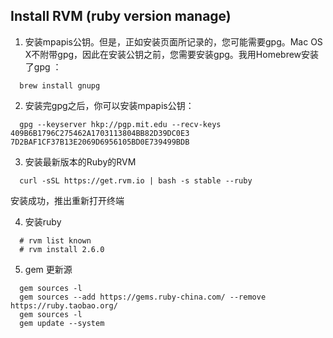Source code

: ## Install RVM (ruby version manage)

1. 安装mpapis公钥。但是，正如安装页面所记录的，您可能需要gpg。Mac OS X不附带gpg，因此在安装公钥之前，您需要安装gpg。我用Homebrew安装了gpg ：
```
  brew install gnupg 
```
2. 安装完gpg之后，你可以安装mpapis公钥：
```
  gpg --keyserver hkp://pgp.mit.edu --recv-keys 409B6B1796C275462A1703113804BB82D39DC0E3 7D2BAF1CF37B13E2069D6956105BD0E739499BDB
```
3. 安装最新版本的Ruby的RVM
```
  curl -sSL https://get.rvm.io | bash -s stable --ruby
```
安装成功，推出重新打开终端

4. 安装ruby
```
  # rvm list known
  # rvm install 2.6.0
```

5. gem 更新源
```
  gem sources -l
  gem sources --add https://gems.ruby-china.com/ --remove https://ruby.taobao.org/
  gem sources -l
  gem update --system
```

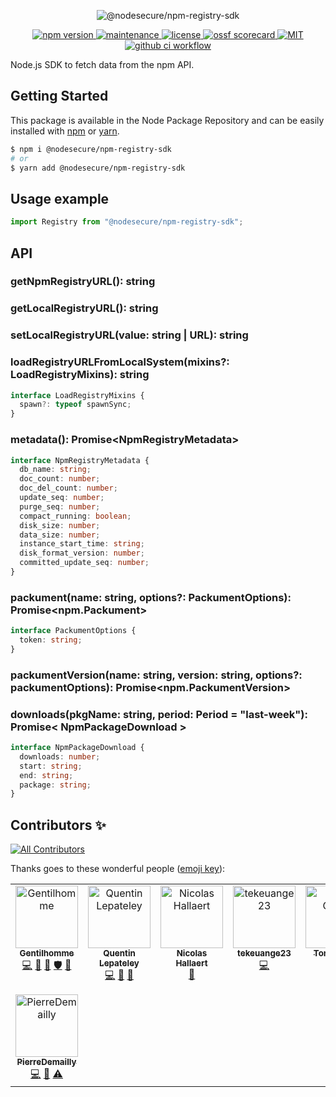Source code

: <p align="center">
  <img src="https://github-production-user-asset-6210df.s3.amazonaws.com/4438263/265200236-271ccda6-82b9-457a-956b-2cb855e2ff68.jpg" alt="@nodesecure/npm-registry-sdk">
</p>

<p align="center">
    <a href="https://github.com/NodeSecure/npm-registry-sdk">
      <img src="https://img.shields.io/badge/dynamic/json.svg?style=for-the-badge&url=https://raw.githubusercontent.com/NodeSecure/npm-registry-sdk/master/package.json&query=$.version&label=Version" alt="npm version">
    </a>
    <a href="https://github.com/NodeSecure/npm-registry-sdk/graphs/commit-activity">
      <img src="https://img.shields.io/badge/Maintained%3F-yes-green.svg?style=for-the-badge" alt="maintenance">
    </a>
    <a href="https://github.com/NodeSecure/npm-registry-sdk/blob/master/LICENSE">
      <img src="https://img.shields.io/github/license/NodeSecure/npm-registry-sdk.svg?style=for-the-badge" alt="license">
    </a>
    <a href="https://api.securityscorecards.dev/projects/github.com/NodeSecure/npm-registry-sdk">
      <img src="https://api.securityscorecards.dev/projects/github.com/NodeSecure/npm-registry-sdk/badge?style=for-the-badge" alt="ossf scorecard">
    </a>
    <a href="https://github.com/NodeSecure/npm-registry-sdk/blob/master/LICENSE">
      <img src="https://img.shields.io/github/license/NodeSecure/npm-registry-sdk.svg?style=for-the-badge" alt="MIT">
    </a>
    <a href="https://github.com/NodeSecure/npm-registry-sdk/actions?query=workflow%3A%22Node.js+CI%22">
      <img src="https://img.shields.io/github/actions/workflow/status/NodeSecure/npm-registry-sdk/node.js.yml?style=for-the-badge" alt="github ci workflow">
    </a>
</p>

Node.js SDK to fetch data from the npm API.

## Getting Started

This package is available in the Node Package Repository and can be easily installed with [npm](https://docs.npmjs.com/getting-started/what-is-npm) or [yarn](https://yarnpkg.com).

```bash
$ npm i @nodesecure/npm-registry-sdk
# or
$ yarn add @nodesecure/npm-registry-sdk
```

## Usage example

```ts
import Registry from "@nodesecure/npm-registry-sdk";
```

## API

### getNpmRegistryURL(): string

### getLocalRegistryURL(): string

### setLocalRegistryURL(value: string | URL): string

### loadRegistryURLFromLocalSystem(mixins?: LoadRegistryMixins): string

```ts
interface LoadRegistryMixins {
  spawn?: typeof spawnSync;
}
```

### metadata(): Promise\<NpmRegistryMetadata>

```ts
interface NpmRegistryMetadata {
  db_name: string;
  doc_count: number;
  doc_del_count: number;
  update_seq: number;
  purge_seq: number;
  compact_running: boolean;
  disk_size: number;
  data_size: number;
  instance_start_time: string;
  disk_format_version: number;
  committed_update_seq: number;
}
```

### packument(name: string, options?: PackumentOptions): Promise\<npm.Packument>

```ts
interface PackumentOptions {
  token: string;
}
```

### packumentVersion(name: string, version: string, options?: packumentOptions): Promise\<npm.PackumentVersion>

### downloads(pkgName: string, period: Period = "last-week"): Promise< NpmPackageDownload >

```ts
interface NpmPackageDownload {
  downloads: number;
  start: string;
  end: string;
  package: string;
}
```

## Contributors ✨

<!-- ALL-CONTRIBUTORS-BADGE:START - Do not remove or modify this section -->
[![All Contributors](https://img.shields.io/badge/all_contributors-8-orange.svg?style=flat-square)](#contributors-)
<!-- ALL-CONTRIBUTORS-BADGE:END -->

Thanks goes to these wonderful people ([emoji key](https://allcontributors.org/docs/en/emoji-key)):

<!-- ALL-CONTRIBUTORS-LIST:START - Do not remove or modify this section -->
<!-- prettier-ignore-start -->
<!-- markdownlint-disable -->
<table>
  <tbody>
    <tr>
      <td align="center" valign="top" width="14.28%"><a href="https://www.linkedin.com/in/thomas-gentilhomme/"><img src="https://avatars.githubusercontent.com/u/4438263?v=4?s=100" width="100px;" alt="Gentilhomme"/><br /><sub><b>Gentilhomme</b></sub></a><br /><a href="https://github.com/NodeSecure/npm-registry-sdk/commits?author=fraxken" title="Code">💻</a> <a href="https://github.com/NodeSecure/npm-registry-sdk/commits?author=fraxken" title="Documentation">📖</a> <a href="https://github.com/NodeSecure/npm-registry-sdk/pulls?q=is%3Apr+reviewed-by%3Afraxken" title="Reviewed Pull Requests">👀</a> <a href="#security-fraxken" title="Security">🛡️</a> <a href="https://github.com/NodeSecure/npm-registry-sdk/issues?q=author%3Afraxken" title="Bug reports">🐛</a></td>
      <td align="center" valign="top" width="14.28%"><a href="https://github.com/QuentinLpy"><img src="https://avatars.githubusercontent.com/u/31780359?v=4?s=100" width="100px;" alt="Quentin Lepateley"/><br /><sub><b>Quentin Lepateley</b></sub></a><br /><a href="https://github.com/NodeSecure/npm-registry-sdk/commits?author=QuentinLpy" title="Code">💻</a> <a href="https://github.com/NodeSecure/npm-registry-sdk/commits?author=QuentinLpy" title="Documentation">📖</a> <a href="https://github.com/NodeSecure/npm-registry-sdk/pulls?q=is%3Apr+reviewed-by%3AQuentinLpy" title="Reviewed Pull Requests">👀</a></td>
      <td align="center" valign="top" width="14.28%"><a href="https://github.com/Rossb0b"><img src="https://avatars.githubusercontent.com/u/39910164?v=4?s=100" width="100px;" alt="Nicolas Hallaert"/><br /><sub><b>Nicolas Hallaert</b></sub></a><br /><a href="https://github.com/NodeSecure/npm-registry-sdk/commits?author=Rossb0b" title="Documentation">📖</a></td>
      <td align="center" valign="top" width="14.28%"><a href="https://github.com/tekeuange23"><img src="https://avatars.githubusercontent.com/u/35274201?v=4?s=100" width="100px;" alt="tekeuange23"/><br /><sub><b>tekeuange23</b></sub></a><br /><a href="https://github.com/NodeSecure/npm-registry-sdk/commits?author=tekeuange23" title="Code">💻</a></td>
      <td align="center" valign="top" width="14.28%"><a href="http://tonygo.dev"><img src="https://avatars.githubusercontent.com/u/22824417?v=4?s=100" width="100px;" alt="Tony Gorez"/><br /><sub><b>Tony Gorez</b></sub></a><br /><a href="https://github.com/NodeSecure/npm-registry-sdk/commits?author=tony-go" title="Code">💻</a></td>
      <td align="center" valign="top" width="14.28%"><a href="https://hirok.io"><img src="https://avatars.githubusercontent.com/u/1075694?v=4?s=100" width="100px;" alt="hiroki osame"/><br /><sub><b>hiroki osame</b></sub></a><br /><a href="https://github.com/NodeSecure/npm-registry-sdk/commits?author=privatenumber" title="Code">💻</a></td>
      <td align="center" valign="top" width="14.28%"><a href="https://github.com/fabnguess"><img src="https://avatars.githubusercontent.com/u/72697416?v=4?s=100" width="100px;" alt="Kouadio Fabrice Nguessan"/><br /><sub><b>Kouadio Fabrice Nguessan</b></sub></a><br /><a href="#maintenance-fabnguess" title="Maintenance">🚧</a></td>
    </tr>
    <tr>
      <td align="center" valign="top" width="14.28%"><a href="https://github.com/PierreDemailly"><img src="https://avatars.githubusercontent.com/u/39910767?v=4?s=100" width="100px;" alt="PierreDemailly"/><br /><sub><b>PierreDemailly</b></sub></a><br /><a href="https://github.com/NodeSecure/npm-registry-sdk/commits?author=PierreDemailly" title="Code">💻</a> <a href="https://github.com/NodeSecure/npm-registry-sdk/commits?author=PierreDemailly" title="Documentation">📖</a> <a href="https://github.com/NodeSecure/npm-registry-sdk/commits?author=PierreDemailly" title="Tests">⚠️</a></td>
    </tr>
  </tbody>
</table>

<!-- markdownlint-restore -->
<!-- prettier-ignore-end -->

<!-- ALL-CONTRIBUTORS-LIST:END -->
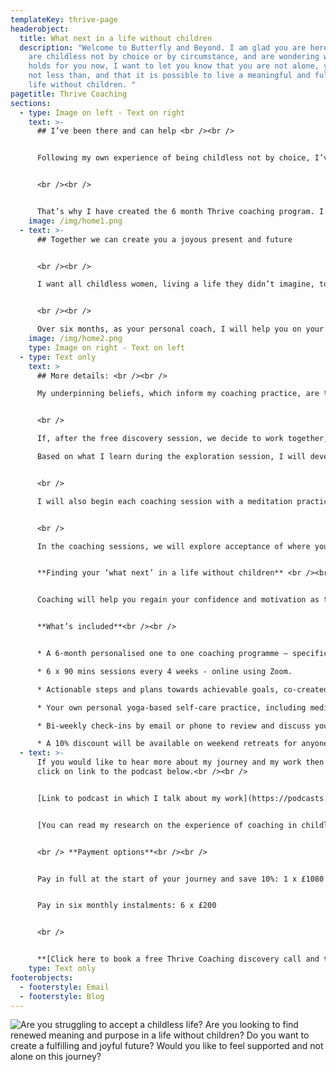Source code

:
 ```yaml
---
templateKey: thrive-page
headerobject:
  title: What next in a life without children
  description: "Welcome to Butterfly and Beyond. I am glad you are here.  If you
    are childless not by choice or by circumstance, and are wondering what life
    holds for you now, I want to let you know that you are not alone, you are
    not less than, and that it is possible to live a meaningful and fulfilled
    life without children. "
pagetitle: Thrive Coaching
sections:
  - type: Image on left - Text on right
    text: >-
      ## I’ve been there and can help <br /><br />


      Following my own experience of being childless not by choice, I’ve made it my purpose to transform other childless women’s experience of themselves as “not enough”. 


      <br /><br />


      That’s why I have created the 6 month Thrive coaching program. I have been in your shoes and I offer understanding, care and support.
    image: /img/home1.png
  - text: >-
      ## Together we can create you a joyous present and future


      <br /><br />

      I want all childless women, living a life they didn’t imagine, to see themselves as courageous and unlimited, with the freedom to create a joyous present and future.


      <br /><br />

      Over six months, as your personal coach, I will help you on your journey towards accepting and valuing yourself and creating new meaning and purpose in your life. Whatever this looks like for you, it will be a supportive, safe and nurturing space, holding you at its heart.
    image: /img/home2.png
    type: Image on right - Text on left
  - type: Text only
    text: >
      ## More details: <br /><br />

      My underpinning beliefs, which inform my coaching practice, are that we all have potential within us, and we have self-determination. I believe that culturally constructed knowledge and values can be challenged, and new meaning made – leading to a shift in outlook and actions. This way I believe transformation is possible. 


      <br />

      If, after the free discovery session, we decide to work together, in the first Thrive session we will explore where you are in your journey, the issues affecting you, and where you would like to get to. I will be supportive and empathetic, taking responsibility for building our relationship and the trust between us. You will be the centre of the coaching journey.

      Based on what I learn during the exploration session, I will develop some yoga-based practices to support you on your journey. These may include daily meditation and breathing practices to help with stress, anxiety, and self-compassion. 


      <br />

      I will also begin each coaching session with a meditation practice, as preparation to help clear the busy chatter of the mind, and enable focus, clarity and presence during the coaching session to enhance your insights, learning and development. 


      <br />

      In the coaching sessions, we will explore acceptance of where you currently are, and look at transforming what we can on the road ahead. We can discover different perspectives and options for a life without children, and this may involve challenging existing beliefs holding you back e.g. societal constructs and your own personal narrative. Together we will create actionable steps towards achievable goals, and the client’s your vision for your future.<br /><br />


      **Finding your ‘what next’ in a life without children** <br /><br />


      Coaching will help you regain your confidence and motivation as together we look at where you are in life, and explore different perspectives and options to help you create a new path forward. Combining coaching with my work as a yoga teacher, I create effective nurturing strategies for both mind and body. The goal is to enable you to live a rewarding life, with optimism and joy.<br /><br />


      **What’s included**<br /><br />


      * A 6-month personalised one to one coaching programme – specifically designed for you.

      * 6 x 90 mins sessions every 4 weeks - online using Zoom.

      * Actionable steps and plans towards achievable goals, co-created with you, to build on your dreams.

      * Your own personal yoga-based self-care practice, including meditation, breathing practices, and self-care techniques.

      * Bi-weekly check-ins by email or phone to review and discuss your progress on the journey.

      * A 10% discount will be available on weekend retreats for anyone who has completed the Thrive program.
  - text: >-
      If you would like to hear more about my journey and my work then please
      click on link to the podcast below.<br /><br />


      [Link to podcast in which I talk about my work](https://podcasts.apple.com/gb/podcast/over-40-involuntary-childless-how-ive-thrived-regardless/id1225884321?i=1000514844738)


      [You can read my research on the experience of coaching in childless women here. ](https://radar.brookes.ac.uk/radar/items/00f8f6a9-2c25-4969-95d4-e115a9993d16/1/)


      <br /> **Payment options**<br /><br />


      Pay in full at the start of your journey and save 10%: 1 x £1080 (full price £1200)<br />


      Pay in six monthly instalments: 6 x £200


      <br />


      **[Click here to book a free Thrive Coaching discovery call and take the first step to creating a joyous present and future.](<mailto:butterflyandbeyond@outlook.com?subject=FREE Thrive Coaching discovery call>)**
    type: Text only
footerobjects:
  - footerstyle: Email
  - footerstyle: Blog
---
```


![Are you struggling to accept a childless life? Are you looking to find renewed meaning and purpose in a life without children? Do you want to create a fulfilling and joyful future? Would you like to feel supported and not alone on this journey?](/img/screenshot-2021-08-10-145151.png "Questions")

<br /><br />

..............................

• Task requirements: State how many lines of the listing above hold the word "next", with nothing but the number.

• Output below: 2